Clinical relevance: Semaglutide, known for diabetes and weight loss, shows promising potential for treating alcohol use disorder and reducing cigarette consumption.

  • Since its approval, Ozempic has enjoyed global success, with $13.5 billion in 2023 sales.
  • The drug also reduced cigarette use, suggesting potential for broader substance use treatment.
  • Semaglutide could address the unmet need in AUD pharmacotherapy, warranting larger phase 3 trials.

Since U.S. regulators signed off on Novo Nordisk’s diabetes drug Ozempic back in 2017, it’s taken the country – and the world – by storm. By the end of 2024, Reuters reports, regulators approved nearly two dozen other semaglutide treatments in Bangladesh, Laos, Russia and Paraguay. 

And it’s easy to see why. Worldwide Ozempic sales hit $13.5 billion in 2023. Meanwhile, Lily Allen’s Mounjaro – Ozempic’s primary competitor – racked up $5.1 billion in sales in 2024

In a quarterly earnings call in early February, David Moore, Novo’s head of U.S. operations and global business development, pointed out that the GLP-1 med has reached about 200,000 weekly prescriptions in the United States.

“The total market for anti-obesity medicines grew in the U.S. last year by 160 percent,” Moore added.

Expect that winning streak to continue. A new phase 2 clinical trial appears to have demonstrated that semaglutide – a glucagon-like peptide 1 (GLP-1) receptor agonist – can also curb alcohol consumption and cravings.

The trial’s promising results suggest that semaglutide, already a boon for diabetics, might also work as an effective AUD treatment.

Methodology – and Results

Researchers conducted the double-blind, randomized clinical trial over nine weeks at a U.S. academic medical center from September 2022 to February 2024. 

It included 48 non–treatment-seeking adults with AUD that the team pulled from a pool of more than 500 candidates. Researchers administered weekly subcutaneous injections of semaglutide at increasing doses (0.25 mg, 0.5 mg, and 1.0 mg) or a placebo.

The researchers established a benchmark based on the amount of alcohol participants consumed during a laboratory self-administration task conducted before and after treatment.  Results showed that low-dose semaglutide significantly reduced alcohol consumption and peak breath alcohol concentration post-treatment. While it didn’t seem to shift other numbers – such as the number of drinking days or average drinks per day – semaglutide notably reduced the number of drinks per drinking day and weekly alcohol cravings compared to the placebo group.

A notable secondary finding was the reduction in cigarette consumption among participants who smoked, suggesting semaglutide’s potential for broader substance use treatment.

Significance of Findings

Alcohol remains a leading driver of global morbidity and mortality, playing a part in cardiovascular disease, liver disease, and cancer (among others). Yet, despite widespread prevalence rates, AUD remains under-treated. Less than 10 percent of affected individuals receive treatment while less than 2 percent benefit from pharmacotherapy. And existing FDA-approved treatments remain scarce.

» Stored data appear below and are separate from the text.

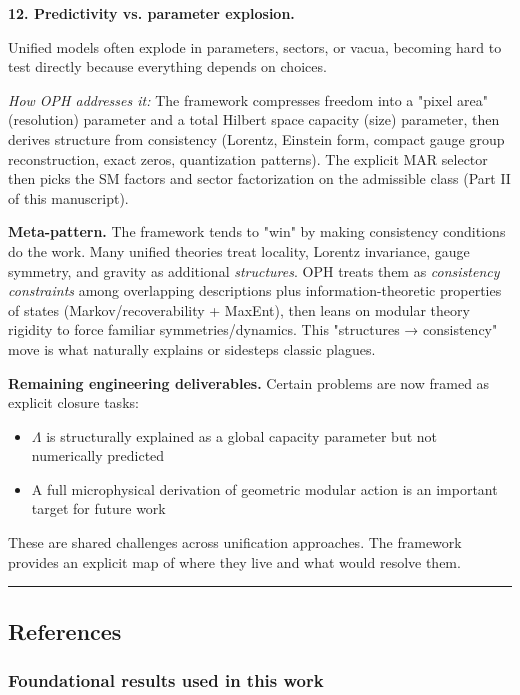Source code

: \textbf{12. Predictivity vs. parameter explosion.}

Unified models often explode in parameters, sectors, or vacua, becoming hard to test directly because everything depends on choices.

\emph{How OPH addresses it:} The framework compresses freedom into a "pixel area" (resolution) parameter and a total Hilbert space capacity (size) parameter, then derives structure from consistency (Lorentz, Einstein form, compact gauge group reconstruction, exact zeros, quantization patterns). The explicit MAR selector then picks the SM factors and sector factorization on the admissible class (Part II of this manuscript).

\textbf{Meta-pattern.} The framework tends to "win" by making consistency conditions do the work. Many unified theories treat locality, Lorentz invariance, gauge symmetry, and gravity as additional \emph{structures}. OPH treats them as \emph{consistency constraints} among overlapping descriptions plus information-theoretic properties of states (Markov/recoverability + MaxEnt), then leans on modular theory rigidity to force familiar symmetries/dynamics. This "structures → consistency" move is what naturally explains or sidesteps classic plagues.

\textbf{Remaining engineering deliverables.} Certain problems are now framed as explicit closure tasks:

\begin{itemize}
\tightlist
\item
  \(\Lambda\) is structurally explained as a global capacity parameter but not numerically predicted
\item
  A full microphysical derivation of geometric modular action is an important target for future work
\end{itemize}

These are shared challenges across unification approaches. The framework provides an explicit map of where they live and what would resolve them.

\begin{center}\rule{0.5\linewidth}{0.5pt}\end{center}

\subsection{References}\label{references}

\subsubsection{Foundational results used in this work}\label{foundational-results-used-in-this-work}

Semaglutide’s apparent efficacy in reducing alcohol intake aligns with preclinical studies showing that GLP-1RAs suppress alcohol consumption in animals. The reductions in alcohol use that the researchers documented during the trial occurred with a group of participants not really interested in seeking relief.

Moving Forward

The trial’s findings could prove to be monumental, especially since the semaglutide doses were modest. The researchers add that higher doses, more commonly prescribed for weight loss, could yield even greater reductions in alcohol consumption. The drug’s potential to treat both alcohol and cigarette use could have substantial public health benefits, particularly for populations at high risk due to concurrent substance use and obesity.

The existing AUD treatment landscape remains barren. The FDA’s only approved three drugs for AUD treatment since 1951.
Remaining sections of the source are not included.